YOUR TASK: Leave no picture in, and give every entry again exactly.

┌─ EXTRACTED DATA

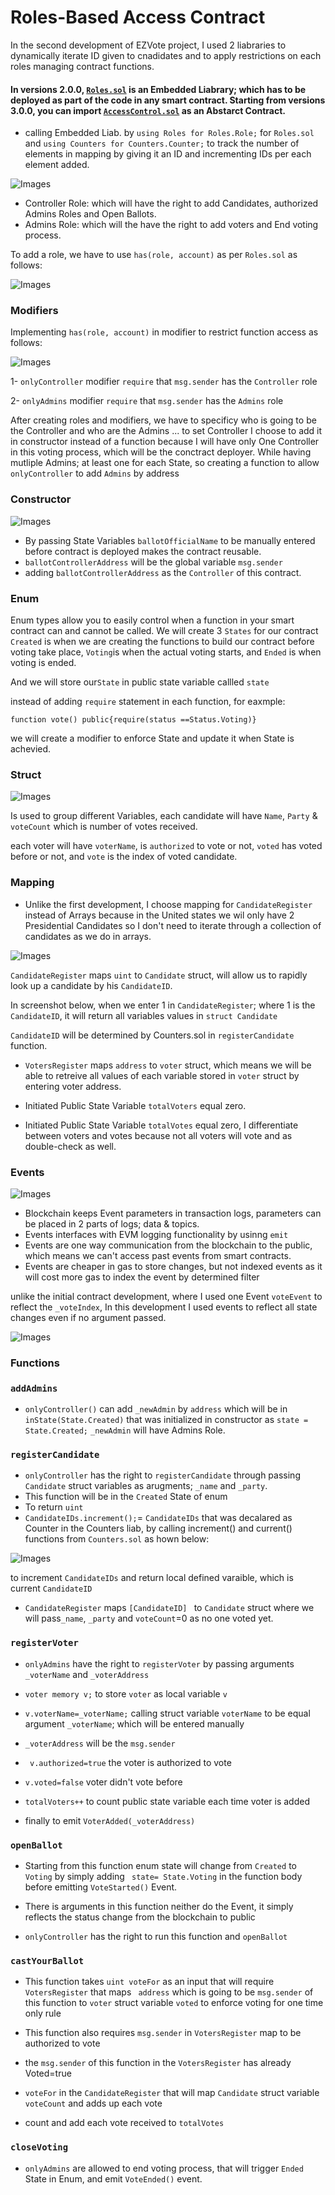 #  Roles-Based Access Contract

In the second development of EZVote project, I used 2 liabraries to dynamically iterate ID given to cnadidates and to apply restrictions on each roles managing contract functions.

#### In versions 2.0.0, [`Roles.sol`](https://github.com/OpenZeppelin/openzeppelin-contracts/blob/release-v2.5.0/contracts/access/Roles.sol) is an Embedded Liabrary; which has to be deployed as part of the code in any smart contract. Starting from versions 3.0.0, you can import [`AccessControl.sol`](https://github.com/OpenZeppelin/openzeppelin-contracts/blob/release-v3.0.0/contracts/access/AccessControl.sol) as an Abstarct Contract.

* calling Embedded Liab. by `using Roles for Roles.Role;` for `Roles.sol` and `using Counters for Counters.Counter;` to track the number of elements in mapping by giving it an ID and incrementing IDs per each element added.

![Images](Images/1.jpg)

- Controller Role: which will have the right to add Candidates, authorized Admins Roles and Open Ballots.
- Admins Role: which will the have the right to add voters and End voting process.

To add a role, we have to use `has(role, account)` as per `Roles.sol` as follows:

![Images](Images/2.jpg)

### Modifiers

Implementing `has(role, account)` in modifier to restrict function access as follows:

![Images](Images/3.jpg)

1- `onlyController` modifier
`require` that `msg.sender` has the `Controller` role

2- `onlyAdmins` modifier
`require` that `msg.sender` has the `Admins` role


After creating roles and modifiers, we have to specificy who is going to be the Controller and who are the Admins ... to set Controller I choose to add it in constructor instead of a function because I will have only One Controller in this voting process, which will be the conctract deployer. While having mutliple Admins; at least one for each State, so creating a function to allow `onlyController` to add `Admins` by address

### Constructor

![Images](Images/4.jpg)

* By passing State Variables `ballotOfficialName` to be manually entered before contract is deployed makes the contract reusable.
* `ballotControllerAddress` will be the global variable `msg.sender`
* adding `ballotControllerAddress` as the `Controller` of this contract.


### Enum
Enum types allow you to easily control when a function in your smart contract can and cannot be called.  We will create 3 `States` for our contract `Created` is when we are creating the functions to build our contract before voting take place, `Voting`is when the actual voting starts, and `Ended` is when voting is ended. 

And we will store our`State` in public state variable callled `state`

instead of adding `require` statement in each function, for eaxmple:

    function vote() public{require(status ==Status.Voting)}

we will create a modifier to enforce State and update it when State is achevied.

### Struct

![Images](Images/5.jpg)

Is used to group different Variables, each candidate will have `Name`, `Party` & `voteCount` which is number of votes received.

each voter will have `voterName`, is `authorized` to vote or not, `voted` has voted before or not, and `vote` is the index of voted candidate.

### Mapping

* Unlike the first development, I choose mapping for `CandidateRegister` instead of Arrays because in the United states we wil only have 2 Presidential Candidates so I don't need to iterate through a collection of candidates as we do in arrays.

![Images](Images/6.jpg)

`CandidateRegister` maps `uint` to `Candidate` struct, will allow us to rapidly look up a candidate by his  `CandidateID`.

In screenshot below, when we enter 1 in `CandidateRegister`; where 1 is the `CandidateID`, it will return all variables values in `struct Candidate`

`CandidateID` will be determined by Counters.sol in `registerCandidate` function.


* `VotersRegister` maps `address` to `voter` struct, which means we will be able to retreive all values of each variable stored in `voter` struct by entering voter address.

* Initiated Public State Variable `totalVoters` equal zero.
* Initiated Public State Variable `totalVotes` equal zero, I differentiate between voters and votes because not all voters will vote and as double-check as well.

### Events

![Images](Images/7.jpg)

* Blockchain keeps Event parameters in transaction logs, parameters can be placed in 2 parts of logs; data & topics. 
* Events interfaces with EVM logging functionality by usinng `emit`
* Events are one way communication from the  blockchain to the public, which means we can't access past events from smart contracts.
* Events are cheaper in gas to store changes, but not indexed events as it will cost more gas to index the event by determined filter

unlike the initial contract development, where I used one Event `voteEvent` to reflect the `_voteIndex`, In this development I used events to reflect all state changes even if no argument passed.

![Images](Images/I.jpg)


### Functions

### `addAdmins`
* `onlyController()` can add `_newAdmin` by `address` which will be in  `inState(State.Created)` that was initialized in constructor as `state = State.Created;`  `_newAdmin` will have Admins Role.


### `registerCandidate`
* `onlyController` has the right to `registerCandidate` through passing `Candidate` struct variables as arugments; `_name` and `_party`. 
* This function will be in the `Created` State of enum
* To return `uint`
*  `CandidateIDs.increment();`= `CandidateIDs` that was decalared as Counter in the Counters liab, by calling increment() and current() functions from `Counters.sol` as hown below:


![Images](Images/J.jpg)


to increment `CandidateIDs` and return local defined varaible, which is current `CandidateID`

* `CandidateRegister` maps `[CandidateID] ` to `Candidate` struct where we will pass`_name`,    `_party` and `voteCount`=0 as no one voted yet.



### `registerVoter`

* `onlyAdmins` have the right to `registerVoter` by passing arguments ` _voterName` and `_voterAddress`

* `voter memory v;` to store `voter` as local variable `v`
* `v.voterName=_voterName;` calling struct variable `voterName` to be equal argument `_voterName`; which will be entered manually
* `_voterAddress` will be the `msg.sender`
* ` v.authorized=true` the voter is authorized to vote
* `v.voted=false` voter didn't vote before
* `totalVoters++` to count public state variable each time voter is added
* finally to  emit `VoterAdded(_voterAddress)`


### `openBallot`


* Starting from this function enum state will change from `Created` to `Voting` by simply adding  ` state= State.Voting` in the function body before emitting `VoteStarted()` Event.
  
* There is arguments in this function neither do the Event, it simply reflects the status change from the blockchain to public
  
* `onlyController` has the right to run this function and `openBallot`

### `castYourBallot`
* This function takes `uint voteFor` as an input that will require `VotersRegister` that maps ` address` which is going to be `msg.sender` of this function to `voter` struct variable `voted` to enforce voting for one time only rule

* This function also requires `msg.sender` in `VotersRegister` map to be authorized to vote
  
* the `msg.sender` of this function in the `VotersRegister` has already Voted=true
  
* `voteFor` in the `CandidateRegister` that will map `Candidate` struct variable `voteCount` and adds up each vote
* count and add each vote received to `totalVotes` 

### `closeVoting`
* `onlyAdmins` are allowed to end voting process, that will trigger `Ended` State in Enum, and emit `VoteEnded()` event.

└─

OUTPUT FOR THIS EXERCISE:
 #  Roles-Based Access Contract

In the second development of EZVote project, I used 2 liabraries to dynamically iterate ID given to cnadidates and to apply restrictions on each roles managing contract functions.

#### In versions 2.0.0, [`Roles.sol`](https://github.com/OpenZeppelin/openzeppelin-contracts/blob/release-v2.5.0/contracts/access/Roles.sol) is an Embedded Liabrary; which has to be deployed as part of the code in any smart contract. Starting from versions 3.0.0, you can import [`AccessControl.sol`](https://github.com/OpenZeppelin/openzeppelin-contracts/blob/release-v3.0.0/contracts/access/AccessControl.sol) as an Abstarct Contract.

* calling Embedded Liab. by `using Roles for Roles.Role;` for `Roles.sol` and `using Counters for Counters.Counter;` to track the number of elements in mapping by giving it an ID and incrementing IDs per each element added.

![Images](Images/1.jpg)

- Controller Role: which will have the right to add Candidates, authorized Admins Roles and Open Ballots.
- Admins Role: which will the have the right to add voters and End voting process.

To add a role, we have to use `has(role, account)` as per `Roles.sol` as follows:

![Images](Images/2.jpg)

### Modifiers

Implementing `has(role, account)` in modifier to restrict function access as follows:

![Images](Images/3.jpg)

1- `onlyController` modifier
`require` that `msg.sender` has the `Controller` role

2- `onlyAdmins` modifier
`require` that `msg.sender` has the `Admins` role


After creating roles and modifiers, we have to specificy who is going to be the Controller and who are the Admins ... to set Controller I choose to add it in constructor instead of a function because I will have only One Controller in this voting process, which will be the conctract deployer. While having mutliple Admins; at least one for each State, so creating a function to allow `onlyController` to add `Admins` by address

### Constructor

![Images](Images/4.jpg)

* By passing State Variables `ballotOfficialName` to be manually entered before contract is deployed makes the contract reusable.
* `ballotControllerAddress` will be the global variable `msg.sender`
* adding `ballotControllerAddress` as the `Controller` of this contract.


### Enum
Enum types allow you to easily control when a function in your smart contract can and cannot be called.  We will create 3 `States` for our contract `Created` is when we are creating the functions to build our contract before voting take place, `Voting`is when the actual voting starts, and `Ended` is when voting is ended. 

And we will store our`State` in public state variable callled `state`

instead of adding `require` statement in each function, for eaxmple:

    function vote() public{require(status ==Status.Voting)}

we will create a modifier to enforce State and update it when State is achevied.

### Struct

![Images](Images/5.jpg)

Is used to group different Variables, each candidate will have `Name`, `Party` & `voteCount` which is number of votes received.

each voter will have `voterName`, is `authorized` to vote or not, `voted` has voted before or not, and `vote` is the index of voted candidate.

### Mapping

* Unlike the first development, I choose mapping for `CandidateRegister` instead of Arrays because in the United states we wil only have 2 Presidential Candidates so I don't need to iterate through a collection of candidates as we do in arrays.

![Images](Images/6.jpg)

`CandidateRegister` maps `uint` to `Candidate` struct, will allow us to rapidly look up a candidate by his  `CandidateID`.

In screenshot below, when we enter 1 in `CandidateRegister`; where 1 is the `CandidateID`, it will return all variables values in `struct Candidate`

`CandidateID` will be determined by Counters.sol in `registerCandidate` function.


* `VotersRegister` maps `address` to `voter` struct, which means we will be able to retreive all values of each variable stored in `voter` struct by entering voter address.

* Initiated Public State Variable `totalVoters` equal zero.
* Initiated Public State Variable `totalVotes` equal zero, I differentiate between voters and votes because not all voters will vote and as double-check as well.

### Events

![Images](Images/7.jpg)

* Blockchain keeps Event parameters in transaction logs, parameters can be placed in 2 parts of logs; data & topics. 
* Events interfaces with EVM logging functionality by usinng `emit`
* Events are one way communication from the  blockchain to the public, which means we can't access past events from smart contracts.
* Events are cheaper in gas to store changes, but not indexed events as it will cost more gas to index the event by determined filter

unlike the initial contract development, where I used one Event `voteEvent` to reflect the `_voteIndex`, In this development I used events to reflect all state changes even if no argument passed.

![Images](Images/I.jpg)


### Functions

### `addAdmins`
* `onlyController()` can add `_newAdmin` by `address` which will be in  `inState(State.Created)` that was initialized in constructor as `state = State.Created;`  `_newAdmin` will have Admins Role.


### `registerCandidate`
* `onlyController` has the right to `registerCandidate` through passing `Candidate` struct variables as arugments; `_name` and `_party`. 
* This function will be in the `Created` State of enum
* To return `uint`
*  `CandidateIDs.increment();`= `CandidateIDs` that was decalared as Counter in the Counters liab, by calling increment() and current() functions from `Counters.sol` as hown below:


![Images](Images/J.jpg)


to increment `CandidateIDs` and return local defined varaible, which is current `CandidateID`

* `CandidateRegister` maps `[CandidateID] ` to `Candidate` struct where we will pass`_name`,    `_party` and `voteCount`=0 as no one voted yet.



### `registerVoter`

* `onlyAdmins` have the right to `registerVoter` by passing arguments ` _voterName` and `_voterAddress`

* `voter memory v;` to store `voter` as local variable `v`
* `v.voterName=_voterName;` calling struct variable `voterName` to be equal argument `_voterName`; which will be entered manually
* `_voterAddress` will be the `msg.sender`
* ` v.authorized=true` the voter is authorized to vote
* `v.voted=false` voter didn't vote before
* `totalVoters++` to count public state variable each time voter is added
* finally to  emit `VoterAdded(_voterAddress)`


### `openBallot`


* Starting from this function enum state will change from `Created` to `Voting` by simply adding  ` state= State.Voting` in the function body before emitting `VoteStarted()` Event.
  
* There is arguments in this function neither do the Event, it simply reflects the status change from the blockchain to public
  
* `onlyController` has the right to run this function and `openBallot`

### `castYourBallot`
* This function takes `uint voteFor` as an input that will require `VotersRegister` that maps ` address` which is going to be `msg.sender` of this function to `voter` struct variable `voted` to enforce voting for one time only rule

* This function also requires `msg.sender` in `VotersRegister` map to be authorized to vote
  
* the `msg.sender` of this function in the `VotersRegister` has already Voted=true
  
* `voteFor` in the `CandidateRegister` that will map `Candidate` struct variable `voteCount` and adds up each vote
* count and add each vote received to `totalVotes` 

### `closeVoting`
* `onlyAdmins` are allowed to end voting process, that will trigger `Ended` State in Enum, and emit `VoteEnded()` event.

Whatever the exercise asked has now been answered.